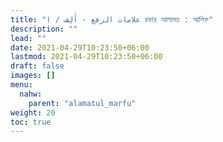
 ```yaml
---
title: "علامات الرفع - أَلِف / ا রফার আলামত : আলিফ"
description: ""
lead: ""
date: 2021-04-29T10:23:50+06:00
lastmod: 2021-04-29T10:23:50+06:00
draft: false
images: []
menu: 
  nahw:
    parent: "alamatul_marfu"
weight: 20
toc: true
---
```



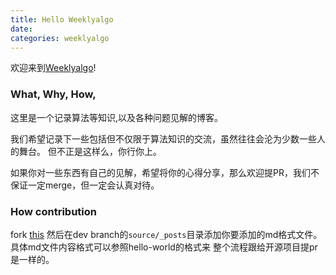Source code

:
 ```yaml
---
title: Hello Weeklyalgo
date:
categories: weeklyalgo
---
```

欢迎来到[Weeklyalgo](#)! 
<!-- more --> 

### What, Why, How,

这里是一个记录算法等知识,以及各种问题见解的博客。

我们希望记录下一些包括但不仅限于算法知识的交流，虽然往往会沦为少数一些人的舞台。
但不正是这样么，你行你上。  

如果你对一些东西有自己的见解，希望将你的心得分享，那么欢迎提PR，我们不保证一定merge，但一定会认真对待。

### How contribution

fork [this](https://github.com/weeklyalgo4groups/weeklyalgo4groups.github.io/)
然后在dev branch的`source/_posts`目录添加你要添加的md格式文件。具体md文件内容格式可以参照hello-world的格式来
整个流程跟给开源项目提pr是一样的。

^^^^^^^^^^^^^^^^

§ **Task objective**
Give back the whole listing exactly as written. Do not include any picture.

§ **The completed task**
 ```yaml
---
title: "علامات الرفع - أَلِف / ا রফার আলামত : আলিফ"
description: ""
lead: ""
date: 2021-04-29T10:23:50+06:00
lastmod: 2021-04-29T10:23:50+06:00
draft: false
images: []
menu: 
  nahw:
    parent: "alamatul_marfu"
weight: 20
toc: true
---
```



Source code

:
 ```yaml
---
title: Hello Weeklyalgo
date:
categories: weeklyalgo
---
```

欢迎来到[Weeklyalgo](#)! 
<!-- more --> 

### What, Why, How,

这里是一个记录算法等知识,以及各种问题见解的博客。

我们希望记录下一些包括但不仅限于算法知识的交流，虽然往往会沦为少数一些人的舞台。
但不正是这样么，你行你上。  

如果你对一些东西有自己的见解，希望将你的心得分享，那么欢迎提PR，我们不保证一定merge，但一定会认真对待。

### How contribution

fork [this](https://github.com/weeklyalgo4groups/weeklyalgo4groups.github.io/)
然后在dev branch的`source/_posts`目录添加你要添加的md格式文件。具体md文件内容格式可以参照hello-world的格式来
整个流程跟给开源项目提pr是一样的。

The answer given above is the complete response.